Infiniband versus Ethernet
Networking Technologies
Last updated
Copyright Continuum Labs - 2023
Networking Technologies
Last updated
InfiniBand and Ethernet are both networking technologies used for data communication, but they have different origins, architectures, and target applications.
InfiniBand is a high-performance, low-latency interconnect standard designed for connecting servers, storage systems, and other data centre components. It was developed specifically for high-performance computing (HPC) and other data-intensive applications.
Ethernet is a widely-used, general-purpose networking technology that connects devices in local area networks (LANs) and wide area networks (WANs). It was initially designed for office environments and has evolved to support a wide range of applications and speeds.
Both InfiniBand and Ethernet are technology standards, not specific products. They define the rules and specifications for communication between devices in a network.
Various vendors develop and manufacture products (such as network adapters, switches, and cables) that adhere to these standards.
The Components of Infiniband
Channel Adapters: These are like the on-ramps and off-ramps of the superhighway. They help computers and devices get on and off the InfiniBand network. There are two types: a. Host Channel Adapters (HCAs): These are used by things like servers or storage devices to connect to the InfiniBand network. b. Target Channel Adapters (TCAs): These are used by special devices, usually for storage.
Switches: These are like the traffic lights of the superhighway. They make sure data goes where it needs to go quickly and efficiently.

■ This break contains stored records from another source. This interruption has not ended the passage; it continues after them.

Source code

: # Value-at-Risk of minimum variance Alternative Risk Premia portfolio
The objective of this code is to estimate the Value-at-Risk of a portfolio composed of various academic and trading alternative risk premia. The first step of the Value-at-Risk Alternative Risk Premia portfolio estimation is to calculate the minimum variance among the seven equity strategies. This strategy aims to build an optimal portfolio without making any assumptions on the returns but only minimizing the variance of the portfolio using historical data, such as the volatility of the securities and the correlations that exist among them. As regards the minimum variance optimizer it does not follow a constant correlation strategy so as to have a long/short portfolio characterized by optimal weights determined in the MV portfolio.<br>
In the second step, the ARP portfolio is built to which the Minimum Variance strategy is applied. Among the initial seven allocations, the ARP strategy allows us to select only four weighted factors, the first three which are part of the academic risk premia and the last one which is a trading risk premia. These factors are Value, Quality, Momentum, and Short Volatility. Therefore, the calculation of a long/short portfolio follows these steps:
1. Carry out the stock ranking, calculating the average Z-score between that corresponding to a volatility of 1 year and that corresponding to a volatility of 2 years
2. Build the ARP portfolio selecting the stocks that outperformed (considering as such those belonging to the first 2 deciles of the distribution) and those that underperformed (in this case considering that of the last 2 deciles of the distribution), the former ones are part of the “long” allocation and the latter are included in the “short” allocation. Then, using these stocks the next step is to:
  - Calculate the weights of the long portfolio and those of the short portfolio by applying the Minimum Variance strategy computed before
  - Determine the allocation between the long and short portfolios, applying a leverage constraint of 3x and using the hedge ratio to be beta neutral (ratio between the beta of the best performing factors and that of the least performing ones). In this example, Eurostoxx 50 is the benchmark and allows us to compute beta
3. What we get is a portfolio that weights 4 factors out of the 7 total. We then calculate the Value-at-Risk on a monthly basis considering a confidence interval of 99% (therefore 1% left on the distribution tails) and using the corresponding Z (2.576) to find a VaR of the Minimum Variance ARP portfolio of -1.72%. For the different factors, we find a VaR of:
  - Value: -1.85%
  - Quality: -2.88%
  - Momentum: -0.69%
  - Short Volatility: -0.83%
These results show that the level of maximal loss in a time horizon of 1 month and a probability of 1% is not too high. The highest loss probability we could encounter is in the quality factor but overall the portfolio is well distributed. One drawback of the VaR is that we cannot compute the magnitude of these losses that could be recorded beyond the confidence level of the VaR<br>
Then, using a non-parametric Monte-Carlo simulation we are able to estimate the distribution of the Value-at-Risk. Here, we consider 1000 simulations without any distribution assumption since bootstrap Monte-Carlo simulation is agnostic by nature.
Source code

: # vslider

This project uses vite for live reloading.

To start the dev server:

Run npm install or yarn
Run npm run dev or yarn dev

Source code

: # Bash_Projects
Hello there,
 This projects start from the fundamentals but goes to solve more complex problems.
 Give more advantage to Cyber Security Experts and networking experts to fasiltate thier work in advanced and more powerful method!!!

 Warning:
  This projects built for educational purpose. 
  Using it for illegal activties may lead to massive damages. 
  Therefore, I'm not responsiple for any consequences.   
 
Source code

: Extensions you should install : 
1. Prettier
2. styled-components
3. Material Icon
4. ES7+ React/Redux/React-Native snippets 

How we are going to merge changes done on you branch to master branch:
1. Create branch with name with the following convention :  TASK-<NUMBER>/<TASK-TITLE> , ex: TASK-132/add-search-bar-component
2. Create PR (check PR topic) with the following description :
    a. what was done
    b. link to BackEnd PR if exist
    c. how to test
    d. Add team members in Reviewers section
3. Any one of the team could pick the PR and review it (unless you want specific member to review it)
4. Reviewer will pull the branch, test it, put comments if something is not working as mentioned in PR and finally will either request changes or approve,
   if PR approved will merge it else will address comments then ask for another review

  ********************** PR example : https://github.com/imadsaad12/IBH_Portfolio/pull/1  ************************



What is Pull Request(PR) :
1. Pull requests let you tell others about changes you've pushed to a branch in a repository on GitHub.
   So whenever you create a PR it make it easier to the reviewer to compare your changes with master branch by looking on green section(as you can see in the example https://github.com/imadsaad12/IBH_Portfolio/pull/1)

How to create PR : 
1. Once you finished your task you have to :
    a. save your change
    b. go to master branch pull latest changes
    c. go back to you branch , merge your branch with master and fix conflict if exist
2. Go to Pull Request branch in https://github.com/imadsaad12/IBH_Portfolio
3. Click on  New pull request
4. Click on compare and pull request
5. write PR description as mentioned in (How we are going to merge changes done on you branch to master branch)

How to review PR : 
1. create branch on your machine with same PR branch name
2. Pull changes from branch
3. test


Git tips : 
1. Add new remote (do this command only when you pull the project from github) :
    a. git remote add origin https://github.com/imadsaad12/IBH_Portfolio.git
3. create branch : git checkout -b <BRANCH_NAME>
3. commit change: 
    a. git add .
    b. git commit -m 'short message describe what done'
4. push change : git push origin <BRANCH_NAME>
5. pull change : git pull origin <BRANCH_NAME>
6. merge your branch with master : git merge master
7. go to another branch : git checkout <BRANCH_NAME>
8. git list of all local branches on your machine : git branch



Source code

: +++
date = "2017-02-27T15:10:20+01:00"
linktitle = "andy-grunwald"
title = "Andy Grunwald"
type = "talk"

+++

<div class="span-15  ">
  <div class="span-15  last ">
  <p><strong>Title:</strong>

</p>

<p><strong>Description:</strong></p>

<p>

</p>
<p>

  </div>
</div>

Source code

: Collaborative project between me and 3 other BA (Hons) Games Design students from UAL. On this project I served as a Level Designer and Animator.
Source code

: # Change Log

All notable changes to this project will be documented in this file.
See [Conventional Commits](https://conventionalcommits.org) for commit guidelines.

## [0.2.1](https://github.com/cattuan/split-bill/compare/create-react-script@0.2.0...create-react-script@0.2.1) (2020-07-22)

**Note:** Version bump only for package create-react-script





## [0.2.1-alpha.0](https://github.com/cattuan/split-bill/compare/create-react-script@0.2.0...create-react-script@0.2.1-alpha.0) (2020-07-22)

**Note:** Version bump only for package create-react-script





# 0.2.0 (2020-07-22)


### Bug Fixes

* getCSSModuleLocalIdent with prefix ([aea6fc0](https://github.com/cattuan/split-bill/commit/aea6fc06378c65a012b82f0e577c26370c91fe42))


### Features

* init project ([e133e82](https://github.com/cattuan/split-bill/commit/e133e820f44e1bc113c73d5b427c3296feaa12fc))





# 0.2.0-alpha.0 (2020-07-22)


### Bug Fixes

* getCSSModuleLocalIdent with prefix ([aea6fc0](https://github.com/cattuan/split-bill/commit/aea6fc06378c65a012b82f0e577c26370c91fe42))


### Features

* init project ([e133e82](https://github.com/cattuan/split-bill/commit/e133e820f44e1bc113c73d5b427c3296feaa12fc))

Routers: If you want to connect multiple InfiniBand networks together (like connecting multiple superhighways), you use routers. They help data move between the different networks.
Cables and Connectors: These are like the roads of the superhighway. They physically connect everything together.
The smallest complete InfiniBand network is called a "subnet," and you can connect multiple subnets together using routers to create a huge InfiniBand network. It's like connecting multiple cities with superhighways.
What makes InfiniBand special is that it's really fast (low-latency), can move a lot of data quickly (high-bandwidth), and is easy to manage (low-management cost).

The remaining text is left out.